Saved data entries
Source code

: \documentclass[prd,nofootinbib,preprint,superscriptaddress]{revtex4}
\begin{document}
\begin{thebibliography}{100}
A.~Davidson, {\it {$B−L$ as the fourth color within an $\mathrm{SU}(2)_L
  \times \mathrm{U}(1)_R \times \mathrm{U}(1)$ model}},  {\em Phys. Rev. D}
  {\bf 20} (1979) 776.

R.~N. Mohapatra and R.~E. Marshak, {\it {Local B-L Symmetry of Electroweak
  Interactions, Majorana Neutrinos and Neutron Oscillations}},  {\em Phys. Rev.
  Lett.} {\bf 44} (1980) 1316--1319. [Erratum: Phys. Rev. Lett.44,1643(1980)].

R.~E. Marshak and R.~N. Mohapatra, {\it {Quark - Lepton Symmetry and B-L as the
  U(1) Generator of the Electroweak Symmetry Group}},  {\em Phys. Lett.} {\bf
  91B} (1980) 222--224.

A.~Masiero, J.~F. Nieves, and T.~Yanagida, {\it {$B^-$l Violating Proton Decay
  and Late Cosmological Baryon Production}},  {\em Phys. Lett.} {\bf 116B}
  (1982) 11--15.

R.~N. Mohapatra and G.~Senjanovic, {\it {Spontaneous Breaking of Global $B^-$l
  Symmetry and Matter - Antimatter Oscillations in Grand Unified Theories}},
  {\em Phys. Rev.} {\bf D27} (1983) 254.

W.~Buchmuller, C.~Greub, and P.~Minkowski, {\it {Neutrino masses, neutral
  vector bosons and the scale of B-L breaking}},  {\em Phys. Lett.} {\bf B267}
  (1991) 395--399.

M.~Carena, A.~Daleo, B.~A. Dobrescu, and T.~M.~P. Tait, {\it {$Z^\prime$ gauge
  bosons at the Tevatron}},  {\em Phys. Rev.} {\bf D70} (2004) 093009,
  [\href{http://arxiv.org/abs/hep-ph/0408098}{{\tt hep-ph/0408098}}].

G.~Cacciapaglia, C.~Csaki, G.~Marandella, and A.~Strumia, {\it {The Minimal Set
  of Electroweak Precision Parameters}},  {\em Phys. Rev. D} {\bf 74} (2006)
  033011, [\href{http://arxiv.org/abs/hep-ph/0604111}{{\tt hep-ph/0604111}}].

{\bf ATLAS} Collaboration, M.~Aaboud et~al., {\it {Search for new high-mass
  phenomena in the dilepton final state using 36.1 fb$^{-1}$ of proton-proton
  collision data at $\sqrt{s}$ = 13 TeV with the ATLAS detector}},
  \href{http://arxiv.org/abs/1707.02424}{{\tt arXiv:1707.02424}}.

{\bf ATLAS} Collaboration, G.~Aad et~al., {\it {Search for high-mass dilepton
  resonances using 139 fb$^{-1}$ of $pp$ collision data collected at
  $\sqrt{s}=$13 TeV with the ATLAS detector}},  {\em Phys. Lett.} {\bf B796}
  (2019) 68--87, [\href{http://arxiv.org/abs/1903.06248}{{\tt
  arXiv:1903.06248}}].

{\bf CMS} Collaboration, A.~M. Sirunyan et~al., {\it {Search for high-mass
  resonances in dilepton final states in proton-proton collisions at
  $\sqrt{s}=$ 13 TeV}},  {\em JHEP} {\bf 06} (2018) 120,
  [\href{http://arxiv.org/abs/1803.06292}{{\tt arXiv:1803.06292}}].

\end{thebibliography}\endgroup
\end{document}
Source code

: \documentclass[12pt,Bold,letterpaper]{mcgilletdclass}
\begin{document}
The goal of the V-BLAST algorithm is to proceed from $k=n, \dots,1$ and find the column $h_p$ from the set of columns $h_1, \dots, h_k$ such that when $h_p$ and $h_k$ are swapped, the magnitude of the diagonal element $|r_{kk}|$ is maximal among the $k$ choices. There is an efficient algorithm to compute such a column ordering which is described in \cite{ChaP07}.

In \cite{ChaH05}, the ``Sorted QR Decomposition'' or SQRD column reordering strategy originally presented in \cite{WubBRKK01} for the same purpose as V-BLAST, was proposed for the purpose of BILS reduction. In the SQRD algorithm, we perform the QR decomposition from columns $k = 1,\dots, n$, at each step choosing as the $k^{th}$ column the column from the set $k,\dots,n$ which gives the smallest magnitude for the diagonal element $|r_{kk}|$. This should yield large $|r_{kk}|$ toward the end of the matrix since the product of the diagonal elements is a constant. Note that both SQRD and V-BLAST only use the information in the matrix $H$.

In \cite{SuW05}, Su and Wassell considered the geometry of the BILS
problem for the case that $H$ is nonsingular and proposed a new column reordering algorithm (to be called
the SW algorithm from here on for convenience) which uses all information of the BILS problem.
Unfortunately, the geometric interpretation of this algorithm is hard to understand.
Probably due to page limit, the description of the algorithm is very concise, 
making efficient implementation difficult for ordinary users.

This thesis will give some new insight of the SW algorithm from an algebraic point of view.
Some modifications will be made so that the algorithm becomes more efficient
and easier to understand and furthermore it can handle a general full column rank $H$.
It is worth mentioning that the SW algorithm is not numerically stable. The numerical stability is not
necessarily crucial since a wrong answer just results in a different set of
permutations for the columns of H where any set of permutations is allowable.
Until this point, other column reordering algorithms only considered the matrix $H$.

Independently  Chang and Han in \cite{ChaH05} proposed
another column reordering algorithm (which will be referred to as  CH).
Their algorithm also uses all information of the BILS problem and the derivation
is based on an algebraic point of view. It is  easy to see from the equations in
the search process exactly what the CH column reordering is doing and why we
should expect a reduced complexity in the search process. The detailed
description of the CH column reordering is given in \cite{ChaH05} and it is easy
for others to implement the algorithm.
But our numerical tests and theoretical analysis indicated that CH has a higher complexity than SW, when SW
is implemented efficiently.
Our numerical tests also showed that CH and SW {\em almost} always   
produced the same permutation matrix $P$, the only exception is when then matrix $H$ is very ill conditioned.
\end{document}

## PROBLEM DESCRIPTION:
Reproduce only this range: the first line of the data above through the line with "R.~N. Mohapatra and R.~E.", both included, exactly as written.

## EXERCISE RESULT:
Source code

: \documentclass[prd,nofootinbib,preprint,superscriptaddress]{revtex4}
\begin{document}
\begin{thebibliography}{100}
A.~Davidson, {\it {$B−L$ as the fourth color within an $\mathrm{SU}(2)_L
  \times \mathrm{U}(1)_R \times \mathrm{U}(1)$ model}},  {\em Phys. Rev. D}
  {\bf 20} (1979) 776.

R.~N. Mohapatra and R.~E. Marshak, {\it {Local B-L Symmetry of Electroweak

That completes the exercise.